→ **Input data**
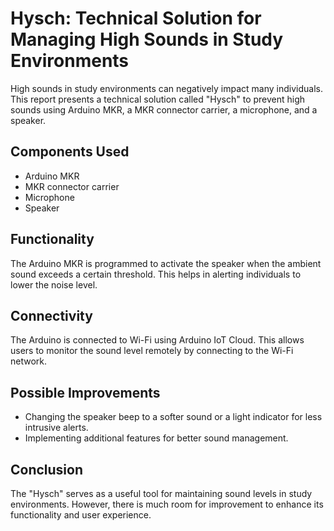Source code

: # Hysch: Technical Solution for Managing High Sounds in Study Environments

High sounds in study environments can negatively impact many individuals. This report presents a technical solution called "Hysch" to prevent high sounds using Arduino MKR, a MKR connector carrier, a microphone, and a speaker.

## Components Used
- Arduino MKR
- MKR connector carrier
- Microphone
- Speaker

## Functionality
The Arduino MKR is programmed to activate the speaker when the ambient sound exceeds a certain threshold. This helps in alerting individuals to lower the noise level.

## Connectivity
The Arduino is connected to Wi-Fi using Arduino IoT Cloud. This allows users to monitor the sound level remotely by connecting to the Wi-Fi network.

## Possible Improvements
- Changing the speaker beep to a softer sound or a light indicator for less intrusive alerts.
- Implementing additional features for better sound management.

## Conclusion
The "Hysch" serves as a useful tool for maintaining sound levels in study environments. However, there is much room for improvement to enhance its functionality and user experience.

==

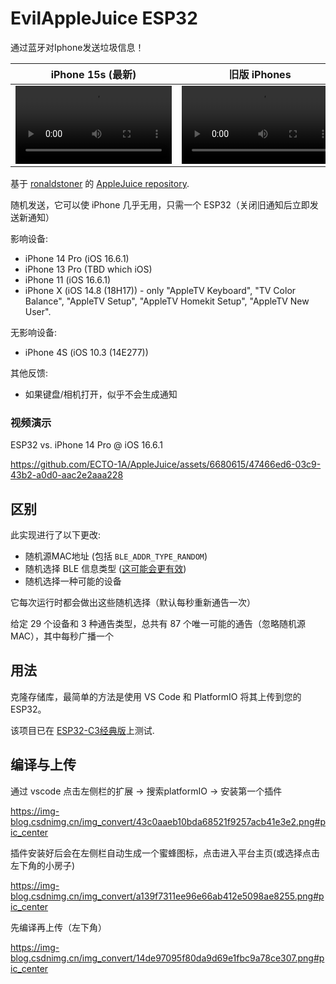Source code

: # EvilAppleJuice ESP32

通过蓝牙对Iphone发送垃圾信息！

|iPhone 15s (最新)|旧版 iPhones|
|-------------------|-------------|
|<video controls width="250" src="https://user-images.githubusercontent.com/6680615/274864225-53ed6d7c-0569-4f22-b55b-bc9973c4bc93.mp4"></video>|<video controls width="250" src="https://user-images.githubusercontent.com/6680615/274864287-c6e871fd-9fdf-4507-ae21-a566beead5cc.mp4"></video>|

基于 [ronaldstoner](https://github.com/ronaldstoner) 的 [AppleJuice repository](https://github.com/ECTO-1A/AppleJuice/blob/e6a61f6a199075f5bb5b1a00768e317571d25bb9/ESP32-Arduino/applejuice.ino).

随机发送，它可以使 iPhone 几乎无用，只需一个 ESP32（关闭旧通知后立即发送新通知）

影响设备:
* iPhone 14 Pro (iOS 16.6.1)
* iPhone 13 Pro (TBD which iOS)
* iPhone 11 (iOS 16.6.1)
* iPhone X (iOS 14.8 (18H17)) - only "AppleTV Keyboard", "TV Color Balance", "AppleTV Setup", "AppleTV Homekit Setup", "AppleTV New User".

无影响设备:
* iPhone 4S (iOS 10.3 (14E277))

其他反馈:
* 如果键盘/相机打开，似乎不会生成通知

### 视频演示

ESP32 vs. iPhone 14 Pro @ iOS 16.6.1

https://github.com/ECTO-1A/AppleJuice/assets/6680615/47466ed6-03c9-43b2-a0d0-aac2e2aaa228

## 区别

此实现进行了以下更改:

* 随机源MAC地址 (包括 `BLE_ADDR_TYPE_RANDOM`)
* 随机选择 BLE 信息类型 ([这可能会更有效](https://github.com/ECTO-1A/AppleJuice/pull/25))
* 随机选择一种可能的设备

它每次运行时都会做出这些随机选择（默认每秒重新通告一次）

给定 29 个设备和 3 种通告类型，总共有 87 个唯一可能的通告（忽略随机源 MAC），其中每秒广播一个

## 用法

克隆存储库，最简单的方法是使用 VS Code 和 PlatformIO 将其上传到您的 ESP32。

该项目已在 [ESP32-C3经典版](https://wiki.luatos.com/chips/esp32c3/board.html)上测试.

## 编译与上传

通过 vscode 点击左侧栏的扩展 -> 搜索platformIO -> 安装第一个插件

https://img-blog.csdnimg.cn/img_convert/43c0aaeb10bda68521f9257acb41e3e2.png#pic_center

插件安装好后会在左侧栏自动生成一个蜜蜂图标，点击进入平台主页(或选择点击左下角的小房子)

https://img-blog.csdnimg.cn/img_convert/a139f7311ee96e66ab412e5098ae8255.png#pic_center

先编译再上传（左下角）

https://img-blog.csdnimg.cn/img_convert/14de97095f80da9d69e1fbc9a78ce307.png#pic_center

---

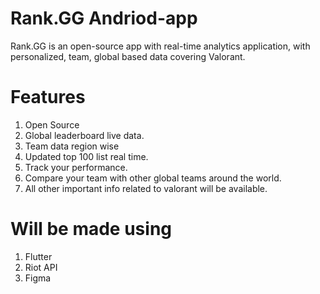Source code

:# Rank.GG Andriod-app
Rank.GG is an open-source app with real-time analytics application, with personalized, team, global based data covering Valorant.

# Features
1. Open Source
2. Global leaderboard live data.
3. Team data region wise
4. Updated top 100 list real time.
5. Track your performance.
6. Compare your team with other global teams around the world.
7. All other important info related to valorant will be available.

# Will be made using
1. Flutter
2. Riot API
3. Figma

→ **What needs to be done**
Using the listing above, state how many lines contain the string "individuals". Give the number by itself.

→ **Answer**
2